▶ **INFORMATION PROVIDED**:
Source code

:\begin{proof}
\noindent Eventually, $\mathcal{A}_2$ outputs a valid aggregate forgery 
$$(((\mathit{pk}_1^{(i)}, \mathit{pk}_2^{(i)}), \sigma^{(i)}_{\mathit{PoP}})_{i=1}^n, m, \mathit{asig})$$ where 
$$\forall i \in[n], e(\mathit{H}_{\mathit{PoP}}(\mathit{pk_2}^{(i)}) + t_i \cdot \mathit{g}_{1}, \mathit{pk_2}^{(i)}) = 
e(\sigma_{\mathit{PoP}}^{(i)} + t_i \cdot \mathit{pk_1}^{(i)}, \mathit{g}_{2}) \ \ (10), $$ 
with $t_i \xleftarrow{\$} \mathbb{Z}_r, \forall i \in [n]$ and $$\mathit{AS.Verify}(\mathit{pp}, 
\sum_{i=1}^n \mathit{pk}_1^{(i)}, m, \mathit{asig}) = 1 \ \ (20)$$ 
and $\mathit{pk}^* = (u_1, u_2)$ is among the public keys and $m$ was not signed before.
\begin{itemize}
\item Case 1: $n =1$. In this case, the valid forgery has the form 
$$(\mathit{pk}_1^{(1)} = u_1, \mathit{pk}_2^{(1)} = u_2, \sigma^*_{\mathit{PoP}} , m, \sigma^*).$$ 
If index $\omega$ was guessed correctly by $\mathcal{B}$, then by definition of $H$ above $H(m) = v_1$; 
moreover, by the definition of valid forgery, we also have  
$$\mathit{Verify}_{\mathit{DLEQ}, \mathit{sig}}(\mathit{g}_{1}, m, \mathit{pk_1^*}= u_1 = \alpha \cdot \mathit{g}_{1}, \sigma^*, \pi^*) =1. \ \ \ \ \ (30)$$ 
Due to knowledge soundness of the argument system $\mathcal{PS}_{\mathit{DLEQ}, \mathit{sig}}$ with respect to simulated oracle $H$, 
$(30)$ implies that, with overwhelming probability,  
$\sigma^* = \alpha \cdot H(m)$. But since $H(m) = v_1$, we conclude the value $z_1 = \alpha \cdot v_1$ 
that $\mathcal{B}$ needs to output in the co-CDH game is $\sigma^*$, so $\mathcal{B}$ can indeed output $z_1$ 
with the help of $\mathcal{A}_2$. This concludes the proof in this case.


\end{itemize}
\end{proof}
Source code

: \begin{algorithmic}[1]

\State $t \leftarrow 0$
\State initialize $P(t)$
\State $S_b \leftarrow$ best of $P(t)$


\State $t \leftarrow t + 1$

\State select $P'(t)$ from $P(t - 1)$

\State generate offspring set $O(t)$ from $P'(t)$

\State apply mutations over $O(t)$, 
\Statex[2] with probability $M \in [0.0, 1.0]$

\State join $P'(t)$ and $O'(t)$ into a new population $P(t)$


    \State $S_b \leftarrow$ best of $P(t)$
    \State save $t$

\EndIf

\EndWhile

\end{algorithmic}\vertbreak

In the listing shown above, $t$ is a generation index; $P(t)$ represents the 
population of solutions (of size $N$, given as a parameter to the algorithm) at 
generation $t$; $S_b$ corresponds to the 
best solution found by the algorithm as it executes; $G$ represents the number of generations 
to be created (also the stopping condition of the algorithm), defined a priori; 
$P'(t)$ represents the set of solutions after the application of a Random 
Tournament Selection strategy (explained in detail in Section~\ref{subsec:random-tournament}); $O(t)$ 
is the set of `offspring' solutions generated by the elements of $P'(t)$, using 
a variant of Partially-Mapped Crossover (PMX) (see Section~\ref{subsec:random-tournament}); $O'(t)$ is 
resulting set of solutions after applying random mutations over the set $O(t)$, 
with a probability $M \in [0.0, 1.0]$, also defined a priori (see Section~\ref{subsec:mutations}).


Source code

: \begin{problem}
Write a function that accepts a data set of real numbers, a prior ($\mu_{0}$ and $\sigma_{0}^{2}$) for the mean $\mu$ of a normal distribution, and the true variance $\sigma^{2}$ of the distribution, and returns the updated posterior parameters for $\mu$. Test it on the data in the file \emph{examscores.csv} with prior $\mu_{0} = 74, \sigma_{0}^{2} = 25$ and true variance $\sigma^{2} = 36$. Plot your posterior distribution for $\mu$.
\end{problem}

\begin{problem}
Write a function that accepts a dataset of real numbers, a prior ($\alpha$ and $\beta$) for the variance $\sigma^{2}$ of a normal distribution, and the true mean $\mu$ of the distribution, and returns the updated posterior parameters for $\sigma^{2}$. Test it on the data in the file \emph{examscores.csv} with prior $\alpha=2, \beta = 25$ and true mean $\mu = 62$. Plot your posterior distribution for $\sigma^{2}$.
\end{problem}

▶ **WHAT THE EXERCISE ASKS**: Look through the material for "solutions". Copy each line that has it.

▶ **TASK RESPONSE**:
population of solutions (of size $N$, given as a parameter to the algorithm) at 
$P'(t)$ represents the set of solutions after the application of a Random 
is the set of `offspring' solutions generated by the elements of $P'(t)$, using 
resulting set of solutions after applying random mutations over the set $O(t)$, 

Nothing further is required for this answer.